I am what Dave Ramsey calls a nerd. I’m actually a very big nerd. I’m a big believer in planning ahead for both the hiccups and the enjoyable moments of life. Things like emergency funds and saving up for vacations rather than relying on emergency credit cards to handle these life issues.

Also, I love spreadsheets.

Here’s a snapshot of what we believe:

  • We live a debt-free life (except for our first mortgage). That means no credit card debt, no student loans, and no car loans.
  • We believe in having a 12 month emergency fund specifically for unexpected illnesses or being laid off.
  • We maintain (and continue to build up) separate maintenance “emergency funds” for things like cars, home appliances, etc.
  • We aim to maximize the return on the money that has been graciously placed under our control.
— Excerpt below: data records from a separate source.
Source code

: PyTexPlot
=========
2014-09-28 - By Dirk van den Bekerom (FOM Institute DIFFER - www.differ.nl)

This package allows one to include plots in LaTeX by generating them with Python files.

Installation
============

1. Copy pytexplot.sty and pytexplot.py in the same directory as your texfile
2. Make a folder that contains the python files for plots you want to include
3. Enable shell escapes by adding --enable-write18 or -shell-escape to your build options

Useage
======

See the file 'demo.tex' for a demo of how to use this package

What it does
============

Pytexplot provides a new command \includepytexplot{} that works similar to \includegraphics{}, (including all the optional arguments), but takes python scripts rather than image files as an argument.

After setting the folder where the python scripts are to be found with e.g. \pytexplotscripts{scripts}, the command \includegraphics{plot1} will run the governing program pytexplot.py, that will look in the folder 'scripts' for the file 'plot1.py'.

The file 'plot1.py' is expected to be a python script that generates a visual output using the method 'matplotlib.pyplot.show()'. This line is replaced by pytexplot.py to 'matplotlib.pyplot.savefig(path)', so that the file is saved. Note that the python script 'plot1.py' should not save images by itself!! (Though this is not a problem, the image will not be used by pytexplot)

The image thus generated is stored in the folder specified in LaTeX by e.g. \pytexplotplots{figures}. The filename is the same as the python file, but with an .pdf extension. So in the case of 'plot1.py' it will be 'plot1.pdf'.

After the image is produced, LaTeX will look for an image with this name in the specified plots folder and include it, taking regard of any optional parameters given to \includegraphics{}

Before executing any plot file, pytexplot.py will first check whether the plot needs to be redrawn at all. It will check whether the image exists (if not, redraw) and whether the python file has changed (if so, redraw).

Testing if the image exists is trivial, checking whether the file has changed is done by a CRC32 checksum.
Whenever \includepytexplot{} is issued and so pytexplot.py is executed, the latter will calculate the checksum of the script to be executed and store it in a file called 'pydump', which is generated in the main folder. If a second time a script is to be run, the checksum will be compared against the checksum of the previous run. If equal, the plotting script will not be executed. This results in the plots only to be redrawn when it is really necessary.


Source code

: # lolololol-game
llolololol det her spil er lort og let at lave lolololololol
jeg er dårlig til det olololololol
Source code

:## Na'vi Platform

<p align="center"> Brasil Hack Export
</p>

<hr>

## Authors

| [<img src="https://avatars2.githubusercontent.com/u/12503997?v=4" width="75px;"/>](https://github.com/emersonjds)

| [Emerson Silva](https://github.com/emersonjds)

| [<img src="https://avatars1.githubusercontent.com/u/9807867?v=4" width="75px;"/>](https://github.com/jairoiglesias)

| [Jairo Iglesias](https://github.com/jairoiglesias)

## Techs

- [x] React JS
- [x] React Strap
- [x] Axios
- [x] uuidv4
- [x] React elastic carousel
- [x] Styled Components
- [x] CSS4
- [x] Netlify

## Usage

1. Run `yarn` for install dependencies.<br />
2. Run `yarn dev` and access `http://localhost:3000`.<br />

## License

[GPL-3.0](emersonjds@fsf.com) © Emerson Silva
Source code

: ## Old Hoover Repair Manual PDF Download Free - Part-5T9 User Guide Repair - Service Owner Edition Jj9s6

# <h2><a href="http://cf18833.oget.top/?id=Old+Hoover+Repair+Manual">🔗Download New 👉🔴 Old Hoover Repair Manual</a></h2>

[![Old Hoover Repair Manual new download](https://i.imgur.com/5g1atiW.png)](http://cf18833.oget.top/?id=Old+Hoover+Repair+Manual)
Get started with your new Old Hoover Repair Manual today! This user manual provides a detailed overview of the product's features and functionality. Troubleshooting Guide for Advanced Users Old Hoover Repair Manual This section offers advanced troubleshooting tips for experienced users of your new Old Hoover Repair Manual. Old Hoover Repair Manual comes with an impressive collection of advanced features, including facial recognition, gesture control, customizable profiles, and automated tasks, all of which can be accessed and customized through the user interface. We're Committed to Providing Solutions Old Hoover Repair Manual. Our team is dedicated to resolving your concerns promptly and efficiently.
That means using things like reward checking accounts and a credit card with a strong cash back program.
  • We will pay cash for all vehicles for the rest of our lives (barring any amazing 0% financing deals on new cars that have been heavily discounted to make it worth not buying a used car).

Note that this is exactly how we live, too. I’m not sitting up on my blogging pedestal telling you how to live your life while living completely opposite of what I tell you.

We live it. Daily. It can be done.

One day, long in the future, I plan to turn my No Debt Plan into a book or eBook or program of some sort. I want to help you change your life by making smarter financial choices.

You can do it. Just like I did.

Where to Focus After Paying Off Second Mortgage?

Looking at our list we’re still living a debt-free (except the mortgage) life. And we recently topped off our emergency fund to a full 12 months!

So where are we placing our financial focus next?

When we paid off our second mortgage two great things happened.

First, we paid off the mortgage. That frees up a monthly payment that was a couple of hundred dollars. That is now free cash flow that we can use elsewhere.

Second, it allows us to move the focus of the income stream that we were pointing at the second mortgage to pay it off faster. This was about three times larger than the actual second mortgage, so you can imagine the money we’re now able to point toward something else.

Our home and car repair funds are funded monthly and we’re content with their current levels.

There are several options we are considering for this extra cash:

  • increasing how quickly we are saving for vehicles to replace our current cars
  • developing a “my wife gets to stay at home once we kids” fund
  • developing a “covering the costs of selling our home whenever we decide to move” fund

Let me walk you through our thought process as we make this decision.

Option One: Save for Cars More Quickly

Currently we have a set amount that we set aside each month for new vehicles. Back when we first started budgeting we laid out our “master plan” for the next several years. Replacing our vehicles is on the schedule for 2012 and 2014. (I told you I was a nerd!)

We are on pace to hit those goals as we have been consistent with our saving each month. (We’ve also been blessed to have the income to set aside each month to do that.)

We could take the extra cash and start saving for our new vehicles. We could really bring this goal to be completion a lot faster than we are currently are.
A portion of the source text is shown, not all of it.